START Information supplied
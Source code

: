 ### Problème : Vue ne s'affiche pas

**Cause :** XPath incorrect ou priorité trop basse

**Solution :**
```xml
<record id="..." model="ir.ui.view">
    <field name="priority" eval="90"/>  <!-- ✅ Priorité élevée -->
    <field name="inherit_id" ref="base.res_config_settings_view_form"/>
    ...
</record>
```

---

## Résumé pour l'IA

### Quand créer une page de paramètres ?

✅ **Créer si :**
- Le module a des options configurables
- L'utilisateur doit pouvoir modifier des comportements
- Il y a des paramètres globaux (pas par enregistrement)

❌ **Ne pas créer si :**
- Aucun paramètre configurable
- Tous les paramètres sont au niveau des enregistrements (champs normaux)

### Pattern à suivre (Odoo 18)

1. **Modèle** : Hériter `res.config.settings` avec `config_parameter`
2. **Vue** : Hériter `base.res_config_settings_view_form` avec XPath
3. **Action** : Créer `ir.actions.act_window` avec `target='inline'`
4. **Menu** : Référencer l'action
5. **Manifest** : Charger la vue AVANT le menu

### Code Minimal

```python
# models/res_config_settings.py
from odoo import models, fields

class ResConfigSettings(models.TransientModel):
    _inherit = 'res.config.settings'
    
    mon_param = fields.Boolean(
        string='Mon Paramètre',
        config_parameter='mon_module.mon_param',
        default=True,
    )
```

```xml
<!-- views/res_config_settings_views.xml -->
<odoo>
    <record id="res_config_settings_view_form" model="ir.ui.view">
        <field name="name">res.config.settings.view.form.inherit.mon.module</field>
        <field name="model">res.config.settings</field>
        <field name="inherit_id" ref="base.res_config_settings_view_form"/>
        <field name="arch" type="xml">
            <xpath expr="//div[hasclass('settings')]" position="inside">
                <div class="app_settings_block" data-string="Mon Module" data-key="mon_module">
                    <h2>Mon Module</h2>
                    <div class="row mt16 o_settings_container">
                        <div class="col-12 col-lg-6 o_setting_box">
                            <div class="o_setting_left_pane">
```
END Information supplied
■ **Your instructions**
Give back every record exactly.

■ **Exercise result**
Source code

: ### Problème : Vue ne s'affiche pas

**Cause :** XPath incorrect ou priorité trop basse

**Solution :**
```xml
<record id="..." model="ir.ui.view">
    <field name="priority" eval="90"/>  <!-- ✅ Priorité élevée -->
    <field name="inherit_id" ref="base.res_config_settings_view_form"/>
    ...
</record>
```

---

## Résumé pour l'IA

### Quand créer une page de paramètres ?

✅ **Créer si :**
- Le module a des options configurables
- L'utilisateur doit pouvoir modifier des comportements
- Il y a des paramètres globaux (pas par enregistrement)

❌ **Ne pas créer si :**
- Aucun paramètre configurable
- Tous les paramètres sont au niveau des enregistrements (champs normaux)

### Pattern à suivre (Odoo 18)

1. **Modèle** : Hériter `res.config.settings` avec `config_parameter`
2. **Vue** : Hériter `base.res_config_settings_view_form` avec XPath
3. **Action** : Créer `ir.actions.act_window` avec `target='inline'`
4. **Menu** : Référencer l'action
5. **Manifest** : Charger la vue AVANT le menu

### Code Minimal

```python
# models/res_config_settings.py
from odoo import models, fields

class ResConfigSettings(models.TransientModel):
    _inherit = 'res.config.settings'
    
    mon_param = fields.Boolean(
        string='Mon Paramètre',
        config_parameter='mon_module.mon_param',
        default=True,
    )
```

```xml
<!-- views/res_config_settings_views.xml -->
<odoo>
    <record id="res_config_settings_view_form" model="ir.ui.view">
        <field name="name">res.config.settings.view.form.inherit.mon.module</field>
        <field name="model">res.config.settings</field>
        <field name="inherit_id" ref="base.res_config_settings_view_form"/>
        <field name="arch" type="xml">
            <xpath expr="//div[hasclass('settings')]" position="inside">
                <div class="app_settings_block" data-string="Mon Module" data-key="mon_module">
                    <h2>Mon Module</h2>
                    <div class="row mt16 o_settings_container">
                        <div class="col-12 col-lg-6 o_setting_box">
                            <div class="o_setting_left_pane">
```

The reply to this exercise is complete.